The initrd.Dockerfile supports multiple build targets via --target:

# Build ISO (for Redfish BMC virtual media boot)
docker build --target=iso -f initrd.Dockerfile -o type=local,dest=. .

# Build slim initramfs
docker build --target=slim -f initrd.Dockerfile -o type=local,dest=. .

# Build ARM64 GoBGP initramfs
make arm64-gobgp

GOOS=linux go build -o booty .

BOOTy includes kernel modules for common data center NICs. Modules are loaded automatically at boot from the /modules/ directory in the initramfs.

Mellanox SR-IOV: ConnectX-4+ cards are automatically detected via sysfs PCI vendor ID (/sys/bus/pci/devices/*/vendor) — no lspci binary needed. SR-IOV is configured using mstconfig during provisioning (requires a hard reboot to apply firmware changes).

CAPRF mode is activated automatically when /deploy/vars exists (ISO-booted). The vars file is generated by the CAPRF controller and contains:

export IMAGE="http://images.local/ubuntu-22.04.img.gz"
export HOSTNAME="worker-01"
export TOKEN="bearer-token-for-auth"
export MODE="provision"                    # provision | deprovision | soft-deprovision
export PROVIDER_ID="redfish://bmc/Systems/1"
export FAILURE_DOMAIN="az-1"
export REGION="eu-central"
export INIT_URL="http://caprf:8080/status/init"
export SUCCESS_URL="http://caprf:8080/status/success"
export ERROR_URL="http://caprf:8080/status/error"
export LOG_URL="http://caprf:8080/log"

# JWT authentication (optional — omit for static bearer token)
export TOKEN_URL="http://caprf:8080/auth/token"  # JWT token endpoint
export TOKEN_ALGORITHM="RS256"                    # RS256 or ES256
# When TOKEN_URL is set, JWT acquisition/renewal failures are treated as fatal
# and BOOTy reboots to avoid running with stale credentials.

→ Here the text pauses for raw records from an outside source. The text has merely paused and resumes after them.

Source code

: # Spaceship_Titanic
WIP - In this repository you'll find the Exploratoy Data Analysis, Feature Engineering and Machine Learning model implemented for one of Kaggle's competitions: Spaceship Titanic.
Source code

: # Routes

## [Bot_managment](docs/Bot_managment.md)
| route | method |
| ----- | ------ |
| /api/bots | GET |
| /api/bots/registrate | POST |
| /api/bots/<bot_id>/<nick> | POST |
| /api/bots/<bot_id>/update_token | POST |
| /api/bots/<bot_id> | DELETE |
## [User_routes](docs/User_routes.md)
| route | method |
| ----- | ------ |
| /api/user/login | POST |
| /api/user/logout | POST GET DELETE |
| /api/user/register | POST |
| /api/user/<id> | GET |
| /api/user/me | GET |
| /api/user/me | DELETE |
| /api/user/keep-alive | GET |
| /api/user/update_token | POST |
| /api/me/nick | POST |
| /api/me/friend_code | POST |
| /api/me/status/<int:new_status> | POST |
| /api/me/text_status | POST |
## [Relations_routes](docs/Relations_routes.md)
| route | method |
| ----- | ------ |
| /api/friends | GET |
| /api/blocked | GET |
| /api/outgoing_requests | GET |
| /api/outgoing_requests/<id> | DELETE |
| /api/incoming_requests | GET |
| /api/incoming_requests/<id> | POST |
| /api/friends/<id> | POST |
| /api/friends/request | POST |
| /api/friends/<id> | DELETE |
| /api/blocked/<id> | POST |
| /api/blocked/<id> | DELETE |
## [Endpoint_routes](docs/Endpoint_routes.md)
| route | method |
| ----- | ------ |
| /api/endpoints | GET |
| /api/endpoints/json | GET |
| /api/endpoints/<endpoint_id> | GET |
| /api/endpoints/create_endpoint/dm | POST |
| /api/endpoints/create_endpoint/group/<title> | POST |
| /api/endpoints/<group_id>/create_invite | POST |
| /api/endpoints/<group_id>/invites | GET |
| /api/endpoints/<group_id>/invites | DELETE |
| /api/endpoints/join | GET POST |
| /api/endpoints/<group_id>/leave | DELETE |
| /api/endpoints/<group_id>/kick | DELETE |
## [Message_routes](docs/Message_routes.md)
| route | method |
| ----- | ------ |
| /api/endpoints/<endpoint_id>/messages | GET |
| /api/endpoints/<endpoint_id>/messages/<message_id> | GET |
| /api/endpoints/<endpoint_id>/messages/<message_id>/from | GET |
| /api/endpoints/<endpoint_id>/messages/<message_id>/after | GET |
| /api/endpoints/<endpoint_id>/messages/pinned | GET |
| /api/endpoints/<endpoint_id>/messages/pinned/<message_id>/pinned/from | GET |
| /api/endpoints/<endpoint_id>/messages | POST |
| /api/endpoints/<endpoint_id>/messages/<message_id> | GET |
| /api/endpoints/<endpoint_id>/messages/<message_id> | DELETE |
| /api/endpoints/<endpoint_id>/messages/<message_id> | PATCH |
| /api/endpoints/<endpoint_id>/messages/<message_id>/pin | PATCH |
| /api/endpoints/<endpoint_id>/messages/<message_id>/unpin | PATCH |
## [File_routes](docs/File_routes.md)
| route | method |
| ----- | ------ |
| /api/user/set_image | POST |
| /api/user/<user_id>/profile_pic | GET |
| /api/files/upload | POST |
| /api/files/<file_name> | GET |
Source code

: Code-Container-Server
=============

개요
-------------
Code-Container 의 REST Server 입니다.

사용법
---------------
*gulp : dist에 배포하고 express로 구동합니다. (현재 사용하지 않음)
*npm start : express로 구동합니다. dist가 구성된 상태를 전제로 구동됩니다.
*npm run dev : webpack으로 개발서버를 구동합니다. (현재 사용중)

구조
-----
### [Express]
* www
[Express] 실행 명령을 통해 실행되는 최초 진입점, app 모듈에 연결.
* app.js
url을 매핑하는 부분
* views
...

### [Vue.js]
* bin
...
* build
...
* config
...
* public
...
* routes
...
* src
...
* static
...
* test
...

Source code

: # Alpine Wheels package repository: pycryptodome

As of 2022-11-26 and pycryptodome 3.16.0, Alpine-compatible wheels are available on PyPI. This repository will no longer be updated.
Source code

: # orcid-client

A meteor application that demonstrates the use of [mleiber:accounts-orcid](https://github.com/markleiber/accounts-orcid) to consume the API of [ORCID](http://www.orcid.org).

# Network (FRR/EVPN mode — omit for DHCP fallback)
underlay_subnet="10.0.0.0/24"
asn_server="65001"
provision_vni="10100"
overlay_subnet="fd00::/64"
dns_resolver="8.8.8.8"

The provisioning server serves configuration files and (optionally) disk images over HTTP.

go run server/server.go \
  -action writeImage \
  -mac 00:50:56:a5:0e:0f \
  -sourceImage http://192.168.0.95:3000/images/ubuntu.img \
  -destinationDevice /dev/sda

go run server/server.go \
  -action readImage \
  -mac 00:50:56:a5:0e:0f \
  -destinationAddress http://192.168.0.95:3000/image \
  -sourceDevice /dev/sda

Write an image, grow partition 1, and expand the root LVM volume:

go run server/server.go \
  -action writeImage \
  -mac 00:50:56:a5:0e:0f \
  -sourceImage http://192.168.0.95:3000/images/ubuntu.img \
  -destinationDevice /dev/sda \
  -growPartition 1 \
  -lvmRoot /dev/ubuntu-vg/root \
  -shell

BOOTy includes built-in retry and checkpoint support ensuring provisioning survives transient failures (network timeouts, temporary disk errors).

Automatic retries — Steps with known transient failure modes (DNS, image streaming, disk detection, status reporting) use exponential backoff with jitter. Policies are configured in DefaultPolicies:

Permanent errors (e.g., PermanentError) are never retried. Unclassified errors are retried only when the step policy has Transient: true.

Checkpoint resume — Enable with BOOTY_RESUME=true. On each step completion/failure the checkpoint is persisted to /tmp/booty-checkpoint.json. On restart, previously completed steps are skipped — except runtime-state steps (setup-mellanox, detect-disk, parse-partitions) which always re-execute to rebuild in-memory state (target disk path, partition info).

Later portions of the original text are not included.